Man who freed whale calf escapes fine
The 'hero' in a tinny who freed a whale calf from shark nets on the Gold Coast has avoided a fine over the rescue.
The man, who calls himself Django, was facing fines of up to $26,900 for interfering with shark control nets when he freed the stricken animal on Tuesday morning, after officials took more than two hours to respond.
He escaped a monetary fine as it was his first offence, but was issued with two formal warning notices for entering the exclusion zone around the shark nets off Burleigh Heads and interfering with them.
The Marine Animal Rescue Team (MART) was only minutes away when the man intervened, a fisheries spokesman said in a statement.
"To be clear - this incident could have had a tragic outcome," the spokesman said.
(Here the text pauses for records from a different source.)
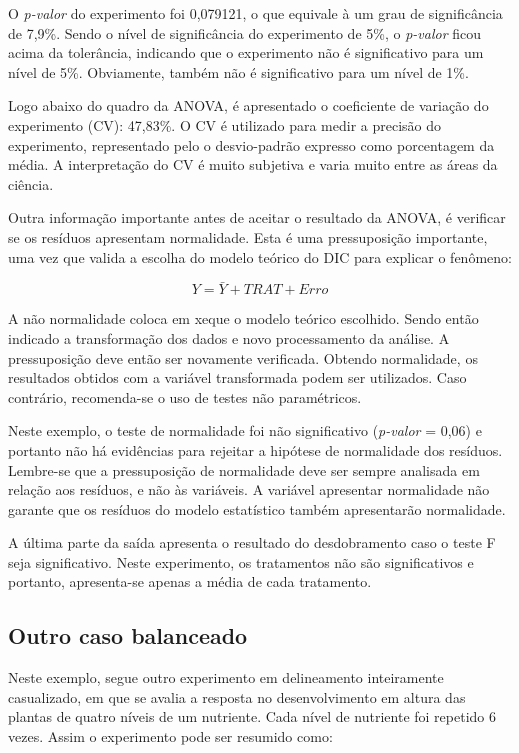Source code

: \documentclass[
]{article}
\begin{document}
O \emph{p-valor} do experimento foi 0,079121, o que equivale à um grau de significância de 7,9\%. Sendo o nível de significância do experimento de 5\%, o \emph{p-valor} ficou acima da tolerância, indicando que o experimento não é significativo para um nível de 5\%. Obviamente, também não é significativo para um nível de 1\%.

Logo abaixo do quadro da ANOVA, é apresentado o coeficiente de variação do experimento (CV): 47,83\%. O CV é utilizado para medir a precisão do experimento, representado pelo o desvio-padrão expresso como porcentagem da média. A interpretação do CV é muito subjetiva e varia muito entre as áreas da ciência.

Outra informação importante antes de aceitar o resultado da ANOVA, é verificar se os resíduos apresentam normalidade. Esta é uma pressuposição importante, uma vez que valida a escolha do modelo teórico do DIC para explicar o fenômeno:

\[Y = \bar{Y} + TRAT + Erro\]

A não normalidade coloca em xeque o modelo teórico escolhido. Sendo então indicado a transformação dos dados e novo processamento da análise. A pressuposição deve então ser novamente verificada. Obtendo normalidade, os resultados obtidos com a variável transformada podem ser utilizados. Caso contrário, recomenda-se o uso de testes não paramétricos.

Neste exemplo, o teste de normalidade foi não significativo (\emph{p-valor} = 0,06) e portanto não há evidências para rejeitar a hipótese de normalidade dos resíduos. Lembre-se que a pressuposição de normalidade deve ser sempre analisada em relação aos resíduos, e não às variáveis. A variável apresentar normalidade não garante que os resíduos do modelo estatístico também apresentarão normalidade.

A última parte da saída apresenta o resultado do desdobramento caso o teste F seja significativo. Neste experimento, os tratamentos não são significativos e portanto, apresenta-se apenas a média de cada tratamento.

\hypertarget{outro-caso-balanceado}{%
\subsection{Outro caso balanceado}\label{outro-caso-balanceado}}

Neste exemplo, segue outro experimento em delineamento inteiramente casualizado, em que se avalia a resposta no desenvolvimento em altura das plantas de quatro níveis de um nutriente. Cada nível de nutriente foi repetido 6 vezes. Assim o experimento pode ser resumido como:
\end{document}
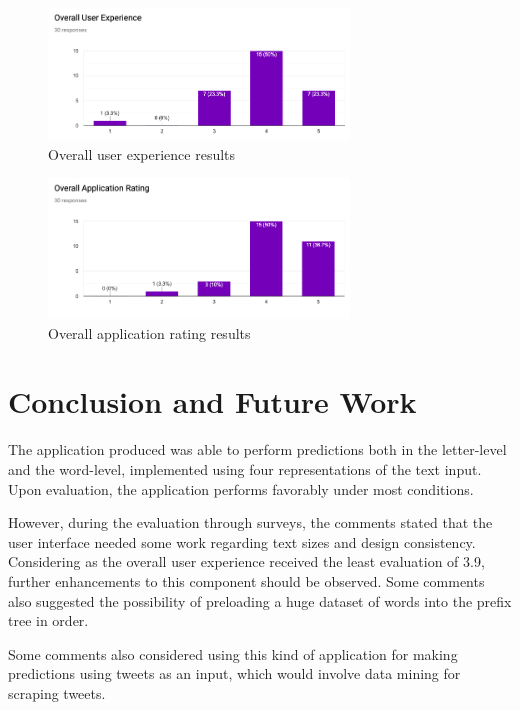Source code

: \documentclass[journal]{./IEEE/IEEEtran}
\begin{document}
\begin{figure}[!ht]
\begin{center}

\includegraphics[width=80mm]{images/q5.png}
\caption{Overall user experience results}

\end{center}
\end{figure}

\begin{figure}[!ht]
\begin{center}

\includegraphics[width=80mm]{images/q6.png}
\caption{Overall application rating results}

\end{center}
\end{figure}

\section{Conclusion and Future Work}
The application produced was able to perform predictions both in the letter-level and the word-level, implemented using four representations of the text input. Upon evaluation, the application performs favorably under most conditions.

However, during the evaluation through surveys, the comments stated that the user interface needed some work regarding text sizes and design consistency. Considering as the overall user experience received the least evaluation of 3.9, further enhancements to this component should be observed. Some comments also suggested the possibility of preloading a huge dataset of words into the prefix tree in order.

Some comments also considered using this kind of application for making predictions using tweets as an input, which would involve data mining for scraping tweets.
\end{document}

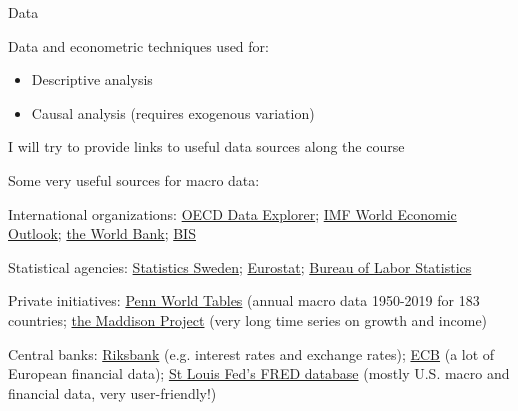 \documentclass[10pt,handout]{beamer}
\begin{document}
\begin{frame}{Data}
\begin{itemize}
    \small{
    \item Data and econometric techniques used for:
    \begin{itemize}
        \item Descriptive analysis\smallskip
        \item Causal analysis (requires exogenous variation)\medskip
    \end{itemize}

    \item I will try to provide links to useful data sources along the course \medskip
    
    \item Some very useful sources for macro data:
    }
    \begin{itemize}
    \footnotesize{
        \item International organizations: \href{https://data-explorer.oecd.org/}{OECD Data Explorer}; \href{https://www.imf.org/en/Publications/SPROLLs/world-economic-outlook-databases}{IMF World Economic Outlook}; \href{https://data.worldbank.org/}{the World Bank}; \href{https://www.bis.org/statistics/dataportal/}{BIS}\smallskip
        \item Statistical agencies: \href{https://www.statistikdatabasen.scb.se/pxweb/en/ssd/}{Statistics Sweden}; \href{https://ec.europa.eu/eurostat/data/database}{Eurostat}; \href{https://www.bls.gov/data/}{Bureau of Labor Statistics} \smallskip
        \item Private initiatives: \href{https://www.rug.nl/ggdc/productivity/pwt/}{Penn World Tables} (annual macro data 1950-2019 for 183 countries; \href{https://www.rug.nl/ggdc/historicaldevelopment/maddison/releases/maddison-project-database-2023}{the Maddison Project} (very long time series on growth and income)  \smallskip
        \item Central banks: \href{https://www.riksbank.se/en-gb/statistics/}{Riksbank} (e.g. interest rates and exchange rates); \href{https://data.ecb.europa.eu/data/datasets}{ECB} (a lot of European financial data); \href{https://fred.stlouisfed.org}{St Louis Fed's FRED database} (mostly U.S. macro and financial data, very user-friendly!)
        }
    \end{itemize}
\end{itemize}
\end{frame}
\end{document}
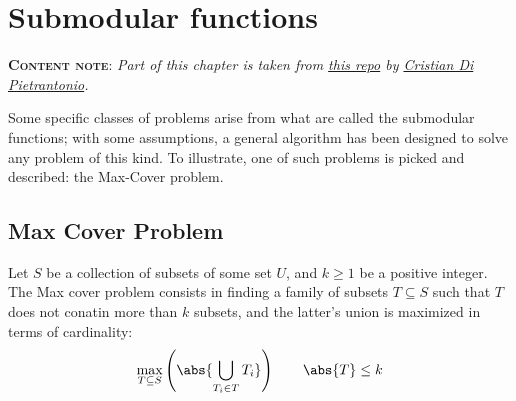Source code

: \chapter{Submodular functions}

\textbf{\textsc{Content note}}: \emph{Part of this chapter is taken from \href{https://github.com/Halolegend94/uni_social_behavioral_networks/blob/master/chapters/ch03-submodular.tex}{this repo} by \href{https://github.com/Halolegend94}{Cristian Di Pietrantonio}.}
\vspace{2ex}

Some specific classes of problems arise from what are called the submodular functions; with some assumptions, a general algorithm has been designed to solve any problem of this kind. To illustrate, one of such problems is picked and described: the Max-Cover problem.

\section{Max Cover Problem}\label{sec:max-cover}

\begin{definition}\label{max-cover}
    Let $S$ be a collection of subsets of some set $U$, and $k \geq 1$ be a positive integer. The Max cover problem consists in finding a family of subsets $T \subseteq S$ such that $T$ does not conatin more than $k$ subsets, and the latter's union is maximized in terms of cardinality:
    \begin{equation}\label{eq:coverage}
        \max_{T \subseteq S} \left( \abs{\bigcup_{T_i \in T} T_i} \right) \qquad \abs{T} \leq k
    \end{equation}
\end{definition}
"He put himself in serious danger, as well as potentially injuring the whale, and creating a situation where MART could have been at significant risk trying to rescue a trapped swimmer next to the thrashing whale."
He urged swimmers and boaties to leave rescues to the professionals.
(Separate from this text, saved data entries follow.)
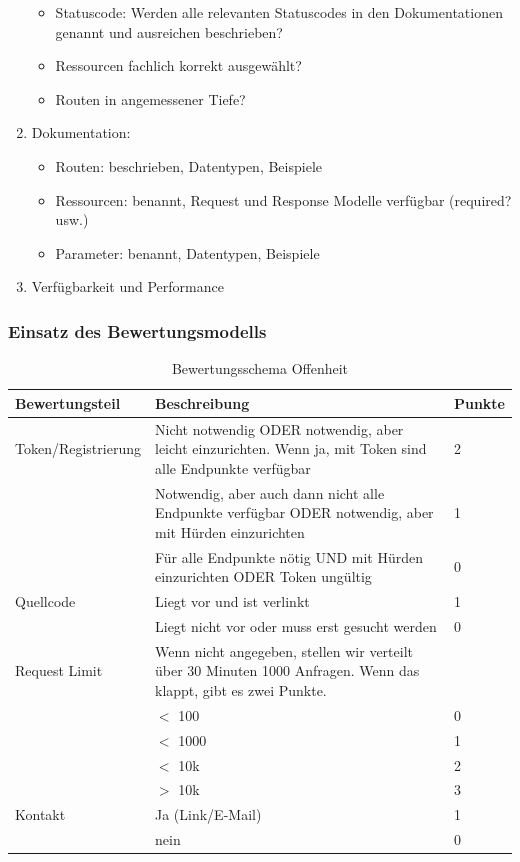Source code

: \documentclass[notitlepage, hidelinks]{article}
\begin{document}
\begin{enumerate}
\begin{itemize}
\item Statuscode: Werden alle relevanten Statuscodes in den Dokumentationen genannt und ausreichen beschrieben?
\item Ressourcen fachlich korrekt ausgewählt?
\item Routen in angemessener Tiefe?
\end{itemize}
\item Dokumentation:
\begin{itemize}
\item Routen: beschrieben, Datentypen, Beispiele
\item Ressourcen: benannt, Request und Response Modelle verfügbar (required? usw.)
\item Parameter: benannt, Datentypen, Beispiele
\end{itemize}
\item Verfügbarkeit und Performance
\end{enumerate}


\subsubsection{Einsatz des Bewertungsmodells}

\begin{table}[H]
\begin{center}
\begin{tabular}{|p{3.6cm}|p{8.5cm}|p{2.5cm}|}
\hline
\textbf{Bewertungsteil} & \textbf{Beschreibung} & \textbf{Punkte}\\ \hline
Token/Registrierung & Nicht notwendig ODER notwendig, aber leicht einzurichten. Wenn ja, mit Token sind alle Endpunkte verfügbar & 2\\ \hline
& Notwendig, aber auch dann nicht alle Endpunkte verfügbar ODER notwendig, aber mit Hürden einzurichten & 1\\ \hline
& Für alle Endpunkte nötig UND mit Hürden einzurichten ODER Token ungültig & 0\\ \hline
Quellcode & Liegt vor und ist verlinkt & 1\\ \hline
& Liegt nicht vor oder muss erst gesucht werden & 0\\ \hline
Request Limit & Wenn nicht angegeben, stellen wir verteilt über 30 Minuten 1000 Anfragen. Wenn das klappt, gibt es zwei Punkte. & \\ \hline
& $<$ 100 & 0 \\ \hline
& $<$ 1000 & 1 \\ \hline
& $<$ 10k & 2 \\ \hline
& $>$ 10k & 3 \\ \hline
Kontakt & Ja (Link/E-Mail) & 1 \\ \hline
& nein & 0 \\ \hline
\end{tabular}
\caption{Bewertungsschema Offenheit}
\label{Offenheit}
\end{center}
\end{table}
\end{document}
Django was in his boat off Burleigh Heads on Tuesday when he saw the whale in distress.
"I saw the whale and I thought, 'That is pretty cool'. Then I saw he was in the net and I thought, 'That is not cool'," he told reporters on Tuesday.
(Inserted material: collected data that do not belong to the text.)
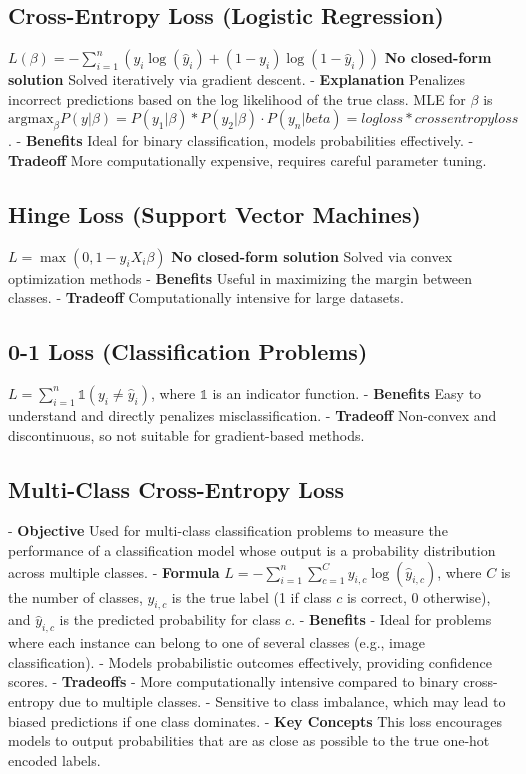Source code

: \documentclass[10pt]{article}
\begin{document}
\begin{multicols}{2}
\subsection*{Cross-Entropy Loss (Logistic Regression)}
$L(\beta) = - \sum_{i=1}^{n} \left(y_i \log(\hat{y}_i) + (1 - y_i) \log(1 - \hat{y}_i)\right)$
\textbf{No closed-form solution} Solved iteratively via gradient descent.
- \textbf{Explanation} Penalizes incorrect predictions based on the log likelihood of the true class. MLE for $\beta$ is $\text{argmax}_{\beta} P(y|\beta) = P(y_1|\beta) * P(y_2|\beta)\cdot P(y_n|beta) = log loss * cross entropy loss$.
- \textbf{Benefits} Ideal for binary classification, models probabilities effectively.
- \textbf{Tradeoff} More computationally expensive, requires careful parameter tuning.

\subsection*{Hinge Loss (Support Vector Machines)}
$L = \max(0, 1 - y_i X_i \beta)$
\textbf{No closed-form solution} Solved via convex optimization methods
- \textbf{Benefits} Useful in maximizing the margin between classes.
- \textbf{Tradeoff} Computationally intensive for large datasets.

\subsection*{0-1 Loss (Classification Problems)}
$L = \sum_{i=1}^{n} \mathbb{1}(y_i \neq \hat{y}_i)$, where $\mathbb{1}$ is an indicator function.
- \textbf{Benefits} Easy to understand and directly penalizes misclassification.
- \textbf{Tradeoff} Non-convex and discontinuous, so not suitable for gradient-based methods.

\subsection*{Multi-Class Cross-Entropy Loss}
- \textbf{Objective} Used for multi-class classification problems to measure the performance of a classification model whose output is a probability distribution across multiple classes.
- \textbf{Formula} $L = -\sum_{i=1}^{n} \sum_{c=1}^{C} y_{i,c} \log(\hat{y}_{i,c})$, where $C$ is the number of classes, $y_{i,c}$ is the true label (1 if class $c$ is correct, 0 otherwise), and $\hat{y}_{i,c}$ is the predicted probability for class $c$.
- \textbf{Benefits} 
  - Ideal for problems where each instance can belong to one of several classes (e.g., image classification).
  - Models probabilistic outcomes effectively, providing confidence scores.
- \textbf{Tradeoffs} 
  - More computationally intensive compared to binary cross-entropy due to multiple classes.
  - Sensitive to class imbalance, which may lead to biased predictions if one class dominates.
- \textbf{Key Concepts} This loss encourages models to output probabilities that are as close as possible to the true one-hot encoded labels.


\end{multicols}
\end{document}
He took off his shirt and donned swimming fins before diving into the water and freed the baby whale's pectoral fin from the net which was cutting into its flesh.
The community labelled him a hero, but But Queensland Fisheries say the rescue was "reckless and completely unnecessary".
The incident reignited the controversy surrounding the state government's shark control program.
Six whales became trapped in the state's shark control equipment last year, but all were successfully released.
However, scores of other non-target marine animals are caught in the nets each year, many dying.
Aspects of the program were successfully challenged in court last year by the Humane Society, which argued catching and killing sharks did not reduce the risk of an unprovoked attack.
However, a number of shark nets and drumlines were reintroduced along the Queensland coast in a reported attempt to stem a drop in tourism numbers following a string of attacks, one of which was fatal.